Will McLoughlin started as an apprentice chef at Public Dining Room

“School isn’t for everyone,” Will explains. “I learned more in the first year of my apprenticeship than most of my years in high school,” he says. “I’ve learnt how to think out of the box in the kitchen, how to be organised and how to think for yourself.” Other skills include how to manage people and money, Will adds – skills he says can be transferred to other pathways outside of the kitchen.

Far from his ADHD being an impediment to his career, Will says being a chef actually helps keep him in check. “Kitchens are always busy, so it keeps me busy and I don’t find myself ever getting bored. There’s just too much to do and it has to be done ‘now’ and be perfect. I don’t really get time in my mind to wander off or get distracted.

“I find I like the pressure. It’s different to the pressure of a school assessment, which I could not cope with.”

After three years as an apprentice, Will becomes a fully qualified chef in July, completing his training at Ormeggio, an Italian seafood restaurant at The Spit in Mosman. The young chef describes kitchens as ‘like a family’. “We all help each other.”

Overall, Will would tell other young people considering an apprenticeship to ‘go for it’. “I’m very happy I made that decision. I’ve got a fair bit of savings and I reckon it’s worked out better than finishing school and wasting my time.”

Willoughby-based youth early intervention program Streetwork has helped many young people find their path, including Isobella, 17, who left school early following years of learning difficulties and depression. Weekly mentoring sessions and psychologist support enabled her to apply successfully for a TAFE hairdressing apprenticeship, proving Streetwork founder, Peter Hobbs’s belief that ‘What is needed is support -on the ground -when young people first show signs of disconnection’.

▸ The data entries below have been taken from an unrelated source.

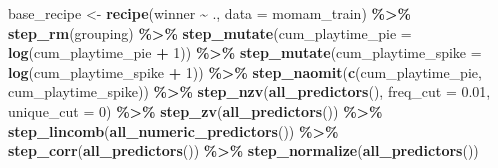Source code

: \documentclass[
]{article}
\newenvironment{Shaded}{\begin{snugshade}}{\end{snugshade}}
\newcommand{\AttributeTok}[1]{\textcolor[rgb]{0.13,0.29,0.53}{#1}}
\newcommand{\DecValTok}[1]{\textcolor[rgb]{0.00,0.00,0.81}{#1}}
\newcommand{\FloatTok}[1]{\textcolor[rgb]{0.00,0.00,0.81}{#1}}
\newcommand{\FunctionTok}[1]{\textcolor[rgb]{0.13,0.29,0.53}{\textbf{#1}}}
\newcommand{\NormalTok}[1]{#1}
\newcommand{\OtherTok}[1]{\textcolor[rgb]{0.56,0.35,0.01}{#1}}
\newcommand{\SpecialCharTok}[1]{\textcolor[rgb]{0.81,0.36,0.00}{\textbf{#1}}}
\begin{document}
\begin{Shaded}
\begin{Highlighting}[]
\NormalTok{base\_recipe }\OtherTok{\textless{}{-}} \FunctionTok{recipe}\NormalTok{(winner }\SpecialCharTok{\textasciitilde{}}\NormalTok{ ., }\AttributeTok{data =}\NormalTok{ momam\_train) }\SpecialCharTok{\%\textgreater{}\%}
  \FunctionTok{step\_rm}\NormalTok{(grouping) }\SpecialCharTok{\%\textgreater{}\%}
  \FunctionTok{step\_mutate}\NormalTok{(}\AttributeTok{cum\_playtime\_pie =} \FunctionTok{log}\NormalTok{(cum\_playtime\_pie }\SpecialCharTok{+} \DecValTok{1}\NormalTok{)) }\SpecialCharTok{\%\textgreater{}\%}
  \FunctionTok{step\_mutate}\NormalTok{(}\AttributeTok{cum\_playtime\_spike =} \FunctionTok{log}\NormalTok{(cum\_playtime\_spike }\SpecialCharTok{+} \DecValTok{1}\NormalTok{)) }\SpecialCharTok{\%\textgreater{}\%}
  \FunctionTok{step\_naomit}\NormalTok{(}\FunctionTok{c}\NormalTok{(cum\_playtime\_pie, cum\_playtime\_spike)) }\SpecialCharTok{\%\textgreater{}\%}
  \FunctionTok{step\_nzv}\NormalTok{(}\FunctionTok{all\_predictors}\NormalTok{(), }\AttributeTok{freq\_cut =} \FloatTok{0.01}\NormalTok{, }\AttributeTok{unique\_cut =} \DecValTok{0}\NormalTok{) }\SpecialCharTok{\%\textgreater{}\%}
  \FunctionTok{step\_zv}\NormalTok{(}\FunctionTok{all\_predictors}\NormalTok{()) }\SpecialCharTok{\%\textgreater{}\%}
  \FunctionTok{step\_lincomb}\NormalTok{(}\FunctionTok{all\_numeric\_predictors}\NormalTok{()) }\SpecialCharTok{\%\textgreater{}\%}
  \FunctionTok{step\_corr}\NormalTok{(}\FunctionTok{all\_predictors}\NormalTok{()) }\SpecialCharTok{\%\textgreater{}\%}
  \FunctionTok{step\_normalize}\NormalTok{(}\FunctionTok{all\_predictors}\NormalTok{())}


\end{Highlighting}
\end{Shaded}
\end{document}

TAFE enrols more than 430,000 people each year across programs including aviation and hospitality

Other post-school education avenues for young people include distance learning or tertiary courses such as childcare or animal care at a private registered training organisation.

“I learned more in the first year of my apprenticeship than most of my years in high school.” Apprentice chef Will McLoughlin

While young people such as chef Will are thriving thanks to the springboard into the world of work an apprenticeship can bring, government fears of future unemployment and poverty linked to leaving school early remain. This is especially in light of Australian Bureau of Statistics figures showing that 80 per cent of degree-educated people were employed last year, compared to just 58 per cent with Year 11 or below.

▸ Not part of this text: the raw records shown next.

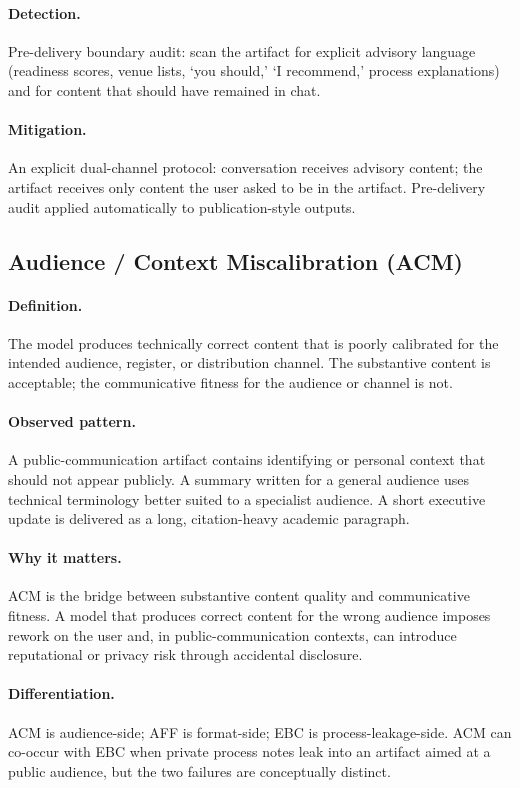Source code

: \documentclass[11pt]{article}
\begin{document}
\paragraph{Detection.} Pre-delivery boundary audit: scan the artifact for explicit advisory language (readiness scores, venue lists, `you should,' `I recommend,' process explanations) and for content that should have remained in chat.

\paragraph{Mitigation.} An explicit dual-channel protocol: conversation receives advisory content; the artifact receives only content the user asked to be in the artifact. Pre-delivery audit applied automatically to publication-style outputs.

\subsection{Audience / Context Miscalibration (ACM)}
\paragraph{Definition.} The model produces technically correct content that is poorly calibrated for the intended audience, register, or distribution channel. The substantive content is acceptable; the communicative fitness for the audience or channel is not.

\paragraph{Observed pattern.} A public-communication artifact contains identifying or personal context that should not appear publicly. A summary written for a general audience uses technical terminology better suited to a specialist audience. A short executive update is delivered as a long, citation-heavy academic paragraph.

\paragraph{Why it matters.} ACM is the bridge between substantive content quality and communicative fitness. A model that produces correct content for the wrong audience imposes rework on the user and, in public-communication contexts, can introduce reputational or privacy risk through accidental disclosure.

\paragraph{Differentiation.} ACM is audience-side; AFF is format-side; EBC is process-leakage-side. ACM can co-occur with EBC when private process notes leak into an artifact aimed at a public audience, but the two failures are conceptually distinct.
\end{document}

Enter a retention-boosting raft of measures, including the roll-out of the Links to Learning scheme, which funds support for students ‘at risk of disengaging or leaving school early’.

Once in tertiary education, reforms made by the previous Federal Government in 2021 mean that university and TAFE students no longer need a 50 per cent pass rate to stay in their course or qualify for Commonwealth assistance, such as the higher education loans program.

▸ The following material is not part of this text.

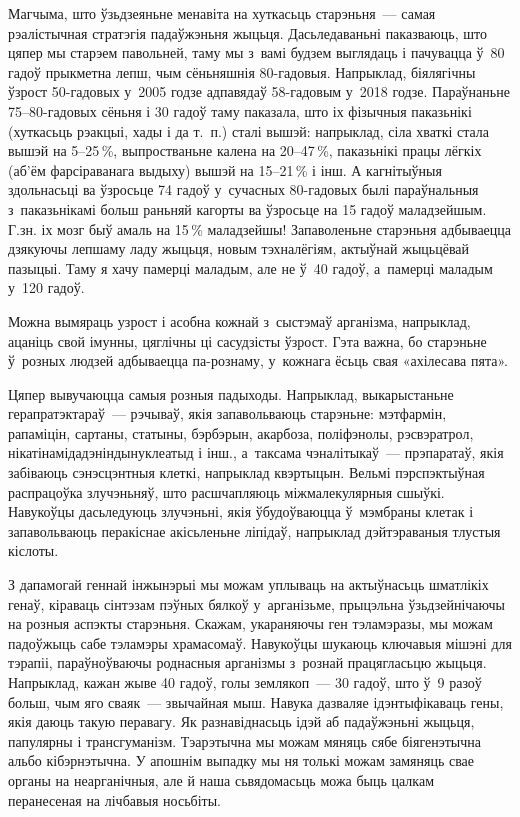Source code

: Магчыма, што ўзьдзеяньне менавіта на хуткасьць старэньня~--- самая рэалістычная стратэгія падаўжэньня жыцьця. Дасьледаваньні паказваюць, што цяпер мы старэем павольней, таму мы з~вамі будзем выглядаць і пачувацца ў~80 гадоў прыкметна лепш, чым сёньняшнія 80-гадовыя. Напрыклад, біялягічны ўзрост 50-гадовых у~2005 годзе адпавядаў 58-гадовым у~2018 годзе. Параўнаньне 75--80-гадовых сёньня і 30 гадоў таму паказала, што іх фізычныя паказьнікі (хуткасьць рэакцыі, хады і да т.~п.) сталі вышэй: напрыклад, сіла хваткі стала вышэй на 5--25\,\%, выпростваньне калена на 20--47\,\%, паказьнікі працы лёгкіх (аб'ём фарсіраванага выдыху) вышэй на 15--21\,\% і інш. А кагнітыўныя здольнасьці ва ўзросьце 74 гадоў у~сучасных 80-гадовых былі параўнальныя з~паказьнікамі больш раньняй кагорты ва ўзросьце на 15 гадоў маладзейшым. Г.зн. іх мозг быў амаль на 15\,\% маладзейшы! Запаволеньне старэньня адбываецца дзякуючы лепшаму ладу жыцьця, новым тэхналёгіям, актыўнай жыцьцёвай пазыцыі. Таму я хачу памерці маладым, але не ў~40 гадоў, а~памерці маладым у~120 гадоў.

Можна вымяраць узрост і асобна кожнай з~сыстэмаў арганізма, напрыклад, ацаніць свой імунны, цяглічны ці сасудзісты ўзрост. Гэта важна, бо старэньне ў~розных людзей адбываецца па-рознаму, у~кожнага ёсьць свая «ахілесава пята».

Цяпер вывучаюцца самыя розныя падыходы. Напрыклад, выкарыстаньне герапратэктараў~--- рэчываў, якія запавольваюць старэньне: мэтфармін, рапаміцін, сартаны, статыны, бэрбэрын, акарбоза, поліфэнолы, рэсвэратрол, нікатінамідадэніндынуклеатыд і інш., а~таксама чэналітыкаў~--- прэпаратаў, якія забіваюць сэнэсцэнтныя клеткі, напрыклад квэртыцын. Вельмі пэрспэктыўная распрацоўка злучэньняў, што расшчапляюць міжмалекулярныя сшыўкі. Навукоўцы дасьледуюць злучэньні, якія ўбудоўваюцца ў~мэмбраны клетак і запавольваюць перакіснае акісьленьне ліпідаў, напрыклад дэйтэраваныя тлустыя кіслоты.

З дапамогай геннай інжынэрыі мы можам уплываць на актыўнасьць шматлікіх генаў, кіраваць сінтэзам пэўных бялкоў у~арганізьме, прыцэльна ўзьдзейнічаючы на розныя аспэкты старэньня. Скажам, укараняючы ген тэламэразы, мы можам падоўжыць сабе тэламэры храмасомаў. Навукоўцы шукаюць ключавыя мішэні для тэрапіі, параўноўваючы роднасныя арганізмы з~рознай працягласьцю жыцьця. Напрыклад, кажан жыве 40 гадоў, голы землякоп~--- 30 гадоў, што ў~9 разоў больш, чым яго сваяк~--- звычайная мыш. Навука дазваляе ідэнтыфікаваць гены, якія даюць такую перавагу. Як разнавіднасьць ідэй аб падаўжэньні жыцьця, папулярны і трансгуманізм. Тэарэтычна мы можам мяняць сябе біягенэтычна альбо кібэрнэтычна. У апошнім выпадку мы ня толькі можам замяняць свае органы на неарганічныя, але й наша сьвядомасьць можа быць цалкам перанесеная на лічбавыя носьбіты.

At Mosman High School, Principal Susan Wyatt says that while ‘the majority’ of students progress to university, those that choose VET or tVET are ‘passionate about their chosen courses such as nursing or animal studies.’ “Many of our tVET and TAFE students use the skills they have gained to find part-time work while attending university,” Ms Wyatt adds.

It’s clear that a one-size-fits-all approach is not the silver bullet for either education or retainment, no matter how beneficial for Australia’s economy. Rather, heavy investment in the VET system to boost engagement from the very start of high school, alongside striving to stamp out educational inequalities, as current NAPLAN highlights a vast gap of four years-worth of learning between privileged and disadvantaged students. Consigning our young people to a classroom in order to hit retention targets flies in the face of why people are educated in the first place – to give them the options and autonomy to make their way in the world.